TO DO: Within the entries below, every line containing "Entwicklung" is to be copied.

Source texts of formatted documents:
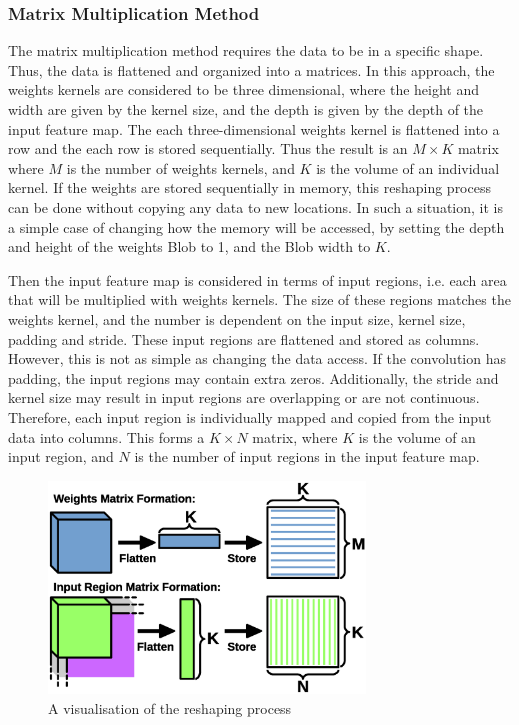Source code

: \documentclass[12pt]{article}
\begin{document}
\subsubsection{Matrix Multiplication Method}
\label{sec:Design-Conv-MM}

The matrix multiplication method requires the data to be in a specific shape. Thus, the data is flattened and organized into a matrices. In this approach, the weights kernels are considered to be three dimensional, where the height and width are given by the kernel size, and the depth is given by the depth of the input feature map. The each three-dimensional weights kernel is flattened into a row and the each row is stored sequentially. Thus the result is an $M \times K$ matrix where $M$ is the number of weights kernels, and $K$ is the volume of an individual kernel. If the weights are stored sequentially in memory, this reshaping process can be done without copying any data to new locations. In such a situation, it is a simple case of changing how the memory will be accessed, by setting the depth and height of the weights Blob to 1, and the Blob width to $K$.

Then the input feature map is considered in terms of input regions, i.e. each area that will be multiplied with weights kernels. The size of these regions matches the weights kernel, and the number is dependent on the input size, kernel size, padding and stride.  These input regions are flattened and stored as columns. However, this is not as simple as changing the data access. If the convolution has padding, the input regions may contain extra zeros. Additionally, the stride and kernel size may result in input regions are overlapping or are not continuous. Therefore, each input region is individually mapped and copied from the input data into columns. This forms a $K \times N$ matrix, where $K$ is the volume of an input region, and $N$ is the number of input regions in the input feature map.

\begin{figure} [H]
\centering
\includegraphics[width=0.75\textwidth]{figures/im2col.eps}
\caption{A visualisation of the reshaping process} 
\label{fig:im2col}
\end{figure}
\end{document}
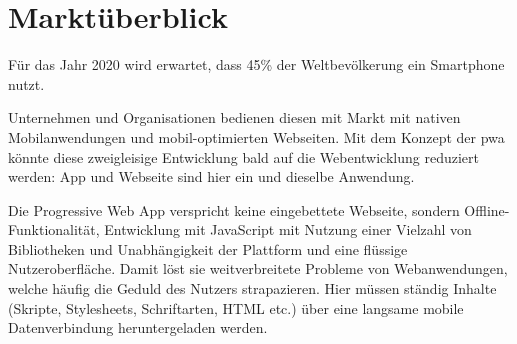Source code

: \section{Marktüberblick}

Für das Jahr 2020 wird erwartet, dass 45\% der Weltbevölkerung ein Smartphone nutzt.
\cite{StatistaSmartphonesWorldwide}
\cite{StatistaWorldPopulation}

Unternehmen und Organisationen bedienen diesen mit Markt mit nativen Mobilanwendungen und mobil-optimierten Webseiten.
Mit dem Konzept der \ac{pwa} könnte diese zweigleisige Entwicklung bald auf die Webentwicklung reduziert werden: App und Webseite sind hier ein und dieselbe Anwendung. 


Die Progressive Web App verspricht keine eingebettete Webseite, sondern Offline-Funktionalität, Entwicklung mit JavaScript mit Nutzung einer Vielzahl von Bibliotheken und Unabhängigkeit der Plattform und eine flüssige Nutzeroberfläche. Damit löst sie weitverbreitete Probleme von Webanwendungen, welche häufig die Geduld des Nutzers strapazieren. Hier müssen ständig Inhalte (Skripte, Stylesheets, Schriftarten, HTML etc.) über eine langsame mobile Datenverbindung heruntergeladen werden.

RESULT OF THE TASK:
Mit dem Konzept der \ac{pwa} könnte diese zweigleisige Entwicklung bald auf die Webentwicklung reduziert werden: App und Webseite sind hier ein und dieselbe Anwendung. 
Die Progressive Web App verspricht keine eingebettete Webseite, sondern Offline-Funktionalität, Entwicklung mit JavaScript mit Nutzung einer Vielzahl von Bibliotheken und Unabhängigkeit der Plattform und eine flüssige Nutzeroberfläche. Damit löst sie weitverbreitete Probleme von Webanwendungen, welche häufig die Geduld des Nutzers strapazieren. Hier müssen ständig Inhalte (Skripte, Stylesheets, Schriftarten, HTML etc.) über eine langsame mobile Datenverbindung heruntergeladen werden.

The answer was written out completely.